No Silver Bullets or Superheroes
A recent report out of Chicago (free EdWeek registration required) finds that the more than 100 charter schools there are, on average, performing at the same level as the Chicago Public Schools system. A few months ago, Milwaukee reported that its voucher schools are, at best, performing at the same level as the public district. These findings add to the growing pile of data that shows there's more to closing the achievement gap than trying to get around the public school bureaucracy.
Supporters of choice programs—whether charter schools or vouchers for private schools—will often defend their preferred solution by pointing out that charter and voucher schools often get the same results as the public schools for less spending. To this, I would reply that choice schools are often working with a student body that's predisposed to higher levels of achievement than the overall public schools.
This requires that we dive into the true heterogeneity of the student population. Yes, we define the achievement gap based on trends from socioeconomic and racial groups. The risk in this approach is that we assume that those segments are roughly homogeneous within themselves. Reality, as always, is more complicated.

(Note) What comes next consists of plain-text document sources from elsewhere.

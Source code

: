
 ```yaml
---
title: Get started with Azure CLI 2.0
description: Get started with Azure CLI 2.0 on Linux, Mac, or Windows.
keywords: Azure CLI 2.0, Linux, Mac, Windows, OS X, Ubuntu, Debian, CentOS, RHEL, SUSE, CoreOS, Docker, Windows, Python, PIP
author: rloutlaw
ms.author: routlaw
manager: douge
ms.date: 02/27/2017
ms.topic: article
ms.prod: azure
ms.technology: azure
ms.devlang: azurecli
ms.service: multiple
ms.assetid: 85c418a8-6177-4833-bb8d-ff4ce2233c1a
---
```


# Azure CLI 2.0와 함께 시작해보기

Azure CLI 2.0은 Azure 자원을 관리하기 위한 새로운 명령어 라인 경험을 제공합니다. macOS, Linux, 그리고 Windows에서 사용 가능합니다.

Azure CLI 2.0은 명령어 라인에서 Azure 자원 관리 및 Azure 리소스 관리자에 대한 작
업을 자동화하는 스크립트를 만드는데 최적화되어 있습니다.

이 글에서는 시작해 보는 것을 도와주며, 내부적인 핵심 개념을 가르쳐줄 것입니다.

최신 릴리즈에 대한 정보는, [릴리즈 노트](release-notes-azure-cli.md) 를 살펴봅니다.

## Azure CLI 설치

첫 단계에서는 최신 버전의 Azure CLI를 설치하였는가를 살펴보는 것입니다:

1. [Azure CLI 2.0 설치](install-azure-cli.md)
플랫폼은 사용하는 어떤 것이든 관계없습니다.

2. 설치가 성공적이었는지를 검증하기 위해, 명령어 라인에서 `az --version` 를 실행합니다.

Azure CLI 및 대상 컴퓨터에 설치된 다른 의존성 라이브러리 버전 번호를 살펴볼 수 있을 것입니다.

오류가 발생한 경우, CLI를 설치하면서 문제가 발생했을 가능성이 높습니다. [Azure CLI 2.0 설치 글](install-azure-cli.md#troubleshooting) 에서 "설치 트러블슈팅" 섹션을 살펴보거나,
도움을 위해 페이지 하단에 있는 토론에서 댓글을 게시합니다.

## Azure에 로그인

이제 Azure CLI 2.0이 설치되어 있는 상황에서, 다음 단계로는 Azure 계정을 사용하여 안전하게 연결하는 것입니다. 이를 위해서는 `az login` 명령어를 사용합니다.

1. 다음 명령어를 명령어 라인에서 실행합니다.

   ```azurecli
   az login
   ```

Within “at-risk” populations, students still come from a variety of backgrounds. A student who qualifies for reduced-price lunch because their family is at 180% of the poverty line is likely in a different situation than the student whose family is actually below the poverty line. Both students may come from the same race, and both would be identified as “economically disadvantaged” for the purpose of income-based achievement gap analysis, but their situations could in fact be quite different.

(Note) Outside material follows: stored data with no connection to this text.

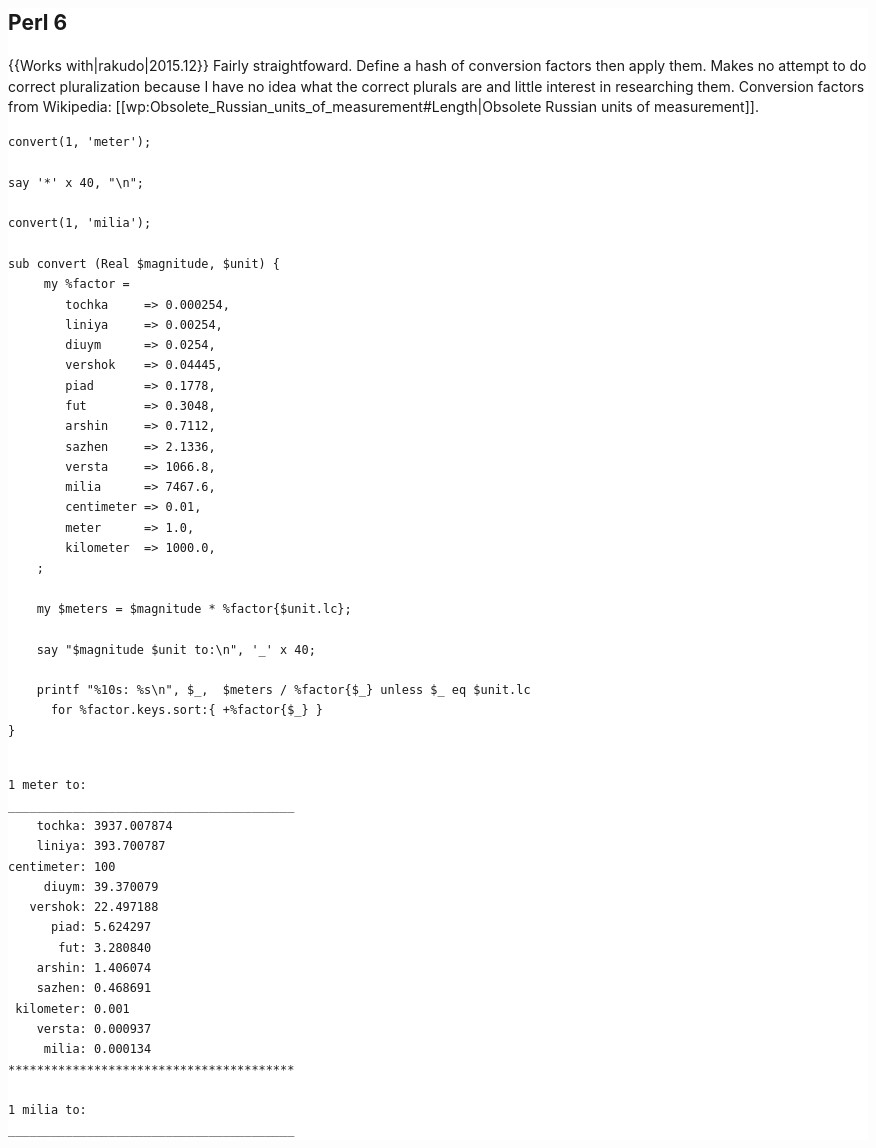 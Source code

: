 

## Perl 6

{{Works with|rakudo|2015.12}}
Fairly straightfoward. Define a hash of conversion factors then apply them. Makes no attempt to do correct pluralization because I have no idea what the correct plurals are and little interest in researching them. Conversion factors from Wikipedia: [[wp:Obsolete_Russian_units_of_measurement#Length|Obsolete Russian units of measurement]].


```perl6
convert(1, 'meter');

say '*' x 40, "\n";

convert(1, 'milia');

sub convert (Real $magnitude, $unit) {
     my %factor =
        tochka     => 0.000254,
        liniya     => 0.00254,
        diuym      => 0.0254,
        vershok    => 0.04445,
        piad       => 0.1778,
        fut        => 0.3048,
        arshin     => 0.7112,
        sazhen     => 2.1336,
        versta     => 1066.8,
        milia      => 7467.6,
        centimeter => 0.01,
        meter      => 1.0,
        kilometer  => 1000.0,
    ;

    my $meters = $magnitude * %factor{$unit.lc};

    say "$magnitude $unit to:\n", '_' x 40;

    printf "%10s: %s\n", $_,  $meters / %factor{$_} unless $_ eq $unit.lc
      for %factor.keys.sort:{ +%factor{$_} }
}

```



```txt

1 meter to:
________________________________________
    tochka: 3937.007874
    liniya: 393.700787
centimeter: 100
     diuym: 39.370079
   vershok: 22.497188
      piad: 5.624297
       fut: 3.280840
    arshin: 1.406074
    sazhen: 0.468691
 kilometer: 0.001
    versta: 0.000937
     milia: 0.000134
****************************************

1 milia to:
________________________________________
```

Choice schools, by their nature, do not pull from all student groups equally. Instead, they pull from those families that have the motivation and resources necessary to pursue alternatives to the public schools. Choice school students, then, are disproportionately likely to have higher family support than students whose families did not pursue choice school opportunities. This means that choice school student bodies are more likely to perform well to begin with.
In fact, data from Chicago's choice program (PDF) a few years ago confirmed that applying to a choice school was a better indicator of student performance than actually getting in. Students who applied to choice schools but whose names weren't selected in the acceptance lottery did just as well as students who were accepted. In other words, whether a school was a choice school or not made no difference in student performance. Students who expressed interest in choice schools did better than students who didn't express interest regardless of which school they actually attended.
With this understanding, choice schools that aren't doing better than nearby publics should be suspected of underperforming. Taking students who are predisposed to success and then sinking them to the average isn't something to crow about, even if you spend less money than the public schools to make it happen.
This is not meant to needlessly disparage all choice schools. Some are clearly doing wonderful things for their students. However, it's time for us to start taking a hard look at what the true determinants of student success are and how public policy can get more creative in addressing them.
For starters, we should look more closely at what constitutes a high-quality early childhood experience. The evidence we have available suggests that the achievement gap in kindergarten doesn't grow or shrink over the course of students' education. The gap that starts young stays in place regardless of schooling environment, so we should do more to focus on that gap.
This means engaging more with new families in at-risk populations. It means more prenatal support, better access to the information and resources that give higher income groups an edge in childhood cognitive development, and better access to strong and affordable child care and preschool opportunities. It means more proactive engagement with families by schools and districts.
In any case, we need to move away from a mindset that says the reason for the achievement gap is simply public schools not trying hard enough. Other systems don't work any better, and it's quite possible that focusing on K-12 schools is trying to intervene when it's already too late. Yes, we can provide anecdotes of superhuman efforts helping a handful of kids, but an education system full of superheroes is not a viable option. We need to move past stories of superteachers or superschools and broaden our view of the problem.